[R] Fitting a curve to data
Carl Witthoft
carl at witthoft.com
Wed Jul 2 01:07:35 CEST 2008
And, oddly enough :-), integrate.xy does pretty much exactly what I
suggested. Thanks for providing that reference
I would be interested in seeing how the original poster's data works
out using integrate.xy as opposed to simply calculating x*y
By the way, since the original data were 'percent of total volume' over
each hour of the day, how could the integral NOT be 100%?
Carl
Gabor Grothendieck wrote:
>
> There is an integrate.xy in sfsmic.
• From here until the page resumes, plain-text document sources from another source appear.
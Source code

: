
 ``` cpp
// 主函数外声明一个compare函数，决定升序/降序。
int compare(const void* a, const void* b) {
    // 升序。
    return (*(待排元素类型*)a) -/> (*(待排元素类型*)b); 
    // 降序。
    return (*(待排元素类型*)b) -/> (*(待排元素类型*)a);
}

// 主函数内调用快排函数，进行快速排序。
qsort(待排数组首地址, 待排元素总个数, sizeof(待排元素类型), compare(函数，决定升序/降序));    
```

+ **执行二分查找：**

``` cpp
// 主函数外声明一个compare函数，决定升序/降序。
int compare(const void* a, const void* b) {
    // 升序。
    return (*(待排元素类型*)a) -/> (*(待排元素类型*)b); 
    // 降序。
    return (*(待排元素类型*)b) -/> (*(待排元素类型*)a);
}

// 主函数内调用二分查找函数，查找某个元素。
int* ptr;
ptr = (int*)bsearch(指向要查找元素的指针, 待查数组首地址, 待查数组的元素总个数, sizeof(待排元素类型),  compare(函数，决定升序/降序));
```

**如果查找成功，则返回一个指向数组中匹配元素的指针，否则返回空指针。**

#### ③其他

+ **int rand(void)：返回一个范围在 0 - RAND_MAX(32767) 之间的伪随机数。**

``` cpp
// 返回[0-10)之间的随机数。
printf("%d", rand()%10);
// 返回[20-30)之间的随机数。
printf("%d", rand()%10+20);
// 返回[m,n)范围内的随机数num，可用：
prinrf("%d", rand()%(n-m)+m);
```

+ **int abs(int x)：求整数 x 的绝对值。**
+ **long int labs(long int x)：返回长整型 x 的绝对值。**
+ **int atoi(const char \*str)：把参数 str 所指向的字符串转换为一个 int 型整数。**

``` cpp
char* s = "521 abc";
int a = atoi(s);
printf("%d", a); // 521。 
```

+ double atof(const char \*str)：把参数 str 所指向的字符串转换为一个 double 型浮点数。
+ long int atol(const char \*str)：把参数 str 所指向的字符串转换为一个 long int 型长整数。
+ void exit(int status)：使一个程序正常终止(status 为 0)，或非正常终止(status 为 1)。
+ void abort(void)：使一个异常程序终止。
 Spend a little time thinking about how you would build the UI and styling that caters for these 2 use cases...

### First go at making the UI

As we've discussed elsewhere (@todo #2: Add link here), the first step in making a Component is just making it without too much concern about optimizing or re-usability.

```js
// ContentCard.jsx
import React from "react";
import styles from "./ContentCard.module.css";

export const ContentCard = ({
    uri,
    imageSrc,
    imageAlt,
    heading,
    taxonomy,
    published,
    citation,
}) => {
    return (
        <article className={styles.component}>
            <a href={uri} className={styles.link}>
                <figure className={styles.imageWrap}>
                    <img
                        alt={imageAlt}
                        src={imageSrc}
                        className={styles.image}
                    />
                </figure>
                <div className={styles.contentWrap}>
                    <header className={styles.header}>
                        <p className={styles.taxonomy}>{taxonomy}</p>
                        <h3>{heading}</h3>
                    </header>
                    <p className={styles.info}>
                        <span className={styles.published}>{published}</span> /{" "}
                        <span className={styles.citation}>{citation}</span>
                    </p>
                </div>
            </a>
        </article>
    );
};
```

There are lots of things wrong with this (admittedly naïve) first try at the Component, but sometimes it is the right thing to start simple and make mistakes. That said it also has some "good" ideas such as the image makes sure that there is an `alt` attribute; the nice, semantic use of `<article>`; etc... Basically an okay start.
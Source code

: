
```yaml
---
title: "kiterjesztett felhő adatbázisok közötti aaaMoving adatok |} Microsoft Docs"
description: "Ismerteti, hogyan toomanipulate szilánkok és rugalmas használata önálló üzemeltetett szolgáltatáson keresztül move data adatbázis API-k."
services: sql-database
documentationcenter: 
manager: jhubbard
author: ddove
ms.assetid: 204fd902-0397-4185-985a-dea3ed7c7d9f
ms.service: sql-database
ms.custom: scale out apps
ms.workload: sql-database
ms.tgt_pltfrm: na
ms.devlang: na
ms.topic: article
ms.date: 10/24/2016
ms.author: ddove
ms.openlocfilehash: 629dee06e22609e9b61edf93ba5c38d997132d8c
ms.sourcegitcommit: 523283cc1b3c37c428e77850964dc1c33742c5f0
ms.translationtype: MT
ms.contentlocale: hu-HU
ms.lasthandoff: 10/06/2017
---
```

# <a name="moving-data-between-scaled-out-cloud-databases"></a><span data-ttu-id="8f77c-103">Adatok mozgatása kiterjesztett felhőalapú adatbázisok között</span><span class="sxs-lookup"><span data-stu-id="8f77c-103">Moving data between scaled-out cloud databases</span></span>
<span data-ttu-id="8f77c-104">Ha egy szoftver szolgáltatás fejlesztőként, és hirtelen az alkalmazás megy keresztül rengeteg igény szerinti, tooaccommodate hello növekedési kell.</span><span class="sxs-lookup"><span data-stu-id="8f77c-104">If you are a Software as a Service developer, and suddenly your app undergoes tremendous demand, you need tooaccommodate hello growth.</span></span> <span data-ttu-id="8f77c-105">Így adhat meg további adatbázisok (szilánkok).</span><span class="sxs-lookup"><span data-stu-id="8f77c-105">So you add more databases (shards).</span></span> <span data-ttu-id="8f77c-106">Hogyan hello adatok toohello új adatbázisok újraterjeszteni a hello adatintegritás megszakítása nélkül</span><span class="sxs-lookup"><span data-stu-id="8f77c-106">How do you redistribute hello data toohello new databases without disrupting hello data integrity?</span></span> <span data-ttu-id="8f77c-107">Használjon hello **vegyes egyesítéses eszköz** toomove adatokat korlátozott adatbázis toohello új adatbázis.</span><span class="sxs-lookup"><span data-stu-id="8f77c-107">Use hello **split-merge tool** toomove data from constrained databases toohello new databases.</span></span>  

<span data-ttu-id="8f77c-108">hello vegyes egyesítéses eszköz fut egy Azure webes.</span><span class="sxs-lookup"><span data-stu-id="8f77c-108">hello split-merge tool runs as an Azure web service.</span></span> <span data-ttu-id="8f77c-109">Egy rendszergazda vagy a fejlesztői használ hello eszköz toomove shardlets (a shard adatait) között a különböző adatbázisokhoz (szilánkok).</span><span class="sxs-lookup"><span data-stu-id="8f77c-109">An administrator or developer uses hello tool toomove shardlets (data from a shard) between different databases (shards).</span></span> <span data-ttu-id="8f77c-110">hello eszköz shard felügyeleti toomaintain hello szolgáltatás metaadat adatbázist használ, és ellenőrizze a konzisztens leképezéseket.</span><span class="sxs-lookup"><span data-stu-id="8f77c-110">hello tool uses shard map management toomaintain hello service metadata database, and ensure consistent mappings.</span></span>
Limitations discussed there.
>
> On Tue, Jul 1, 2008 at 6:27 PM, stephen sefick <ssefick at gmail.com> wrote:
>> I would like to know the answer to this question now that I know what we are
>> getting at. integrate() looks like it is the right thing, but it has to use
>> a function- I would like to know how to just integrate the area under a
>> curve with just an input of x and y coordinates.
>>
>> Stephen
>>
>> On Tue, Jul 1, 2008 at 5:22 PM, Carl Witthoft <carl at witthoft.com> wrote:
>>
>>> I think the previous answer (to use lm() ) is not necessarily the best
>>> option.
>>>
>>> Since what you want is the definite integral (area under the curve), you
>>> can just use one of the existing definite integration tools (sorry, I don't
>>> recall the names because I don't use them).
>>>
>>> If you want to get a "smoothed" curve to remove errors in your data points,
>>> I'd recommend fitting a spline and integrating under that.